_Plain-text document sources_:

──────

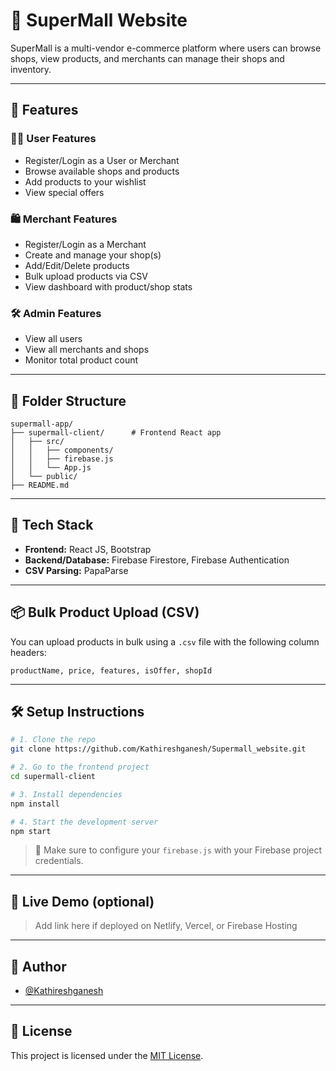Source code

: # 🛒 SuperMall Website

SuperMall is a multi-vendor e-commerce platform where users can browse shops, view products, and merchants can manage their shops and inventory.

---

## 🚀 Features

### 🧑‍💼 User Features
- Register/Login as a User or Merchant
- Browse available shops and products
- Add products to your wishlist
- View special offers

### 🛍️ Merchant Features
- Register/Login as a Merchant
- Create and manage your shop(s)
- Add/Edit/Delete products
- Bulk upload products via CSV
- View dashboard with product/shop stats

### 🛠️ Admin Features
- View all users
- View all merchants and shops
- Monitor total product count

---

## 📁 Folder Structure

```
supermall-app/
├── supermall-client/      # Frontend React app
│   ├── src/
│   │   ├── components/
│   │   ├── firebase.js
│   │   └── App.js
│   └── public/
├── README.md
```

---

## 🧪 Tech Stack

- **Frontend:** React JS, Bootstrap
- **Backend/Database:** Firebase Firestore, Firebase Authentication
- **CSV Parsing:** PapaParse

---

## 📦 Bulk Product Upload (CSV)

You can upload products in bulk using a `.csv` file with the following column headers:

```
productName, price, features, isOffer, shopId
```

---

## 🛠️ Setup Instructions

```bash
# 1. Clone the repo
git clone https://github.com/Kathireshganesh/Supermall_website.git

# 2. Go to the frontend project
cd supermall-client

# 3. Install dependencies
npm install

# 4. Start the development server
npm start
```

> 🔐 Make sure to configure your `firebase.js` with your Firebase project credentials.

---

## 🔗 Live Demo (optional)

> Add link here if deployed on Netlify, Vercel, or Firebase Hosting

---

## 👤 Author

- [@Kathireshganesh](https://github.com/Kathireshganesh)

---

## 📄 License

This project is licensed under the [MIT License](LICENSE).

──────

_Task to carry out_: Keep the pictures out and print all the records exactly as they are.

_Output_:
Source code

: # 🛒 SuperMall Website

SuperMall is a multi-vendor e-commerce platform where users can browse shops, view products, and merchants can manage their shops and inventory.

---

## 🚀 Features

### 🧑‍💼 User Features
- Register/Login as a User or Merchant
- Browse available shops and products
- Add products to your wishlist
- View special offers

### 🛍️ Merchant Features
- Register/Login as a Merchant
- Create and manage your shop(s)
- Add/Edit/Delete products
- Bulk upload products via CSV
- View dashboard with product/shop stats

### 🛠️ Admin Features
- View all users
- View all merchants and shops
- Monitor total product count

---

## 📁 Folder Structure

```
supermall-app/
├── supermall-client/      # Frontend React app
│   ├── src/
│   │   ├── components/
│   │   ├── firebase.js
│   │   └── App.js
│   └── public/
├── README.md
```

---

## 🧪 Tech Stack

- **Frontend:** React JS, Bootstrap
- **Backend/Database:** Firebase Firestore, Firebase Authentication
- **CSV Parsing:** PapaParse

---

## 📦 Bulk Product Upload (CSV)

You can upload products in bulk using a `.csv` file with the following column headers:

```
productName, price, features, isOffer, shopId
```

---

## 🛠️ Setup Instructions

```bash
# 1. Clone the repo
git clone https://github.com/Kathireshganesh/Supermall_website.git

# 2. Go to the frontend project
cd supermall-client

# 3. Install dependencies
npm install

# 4. Start the development server
npm start
```

> 🔐 Make sure to configure your `firebase.js` with your Firebase project credentials.

---

## 🔗 Live Demo (optional)

> Add link here if deployed on Netlify, Vercel, or Firebase Hosting

---

## 👤 Author

- [@Kathireshganesh](https://github.com/Kathireshganesh)

---

## 📄 License

This project is licensed under the [MIT License](LICENSE).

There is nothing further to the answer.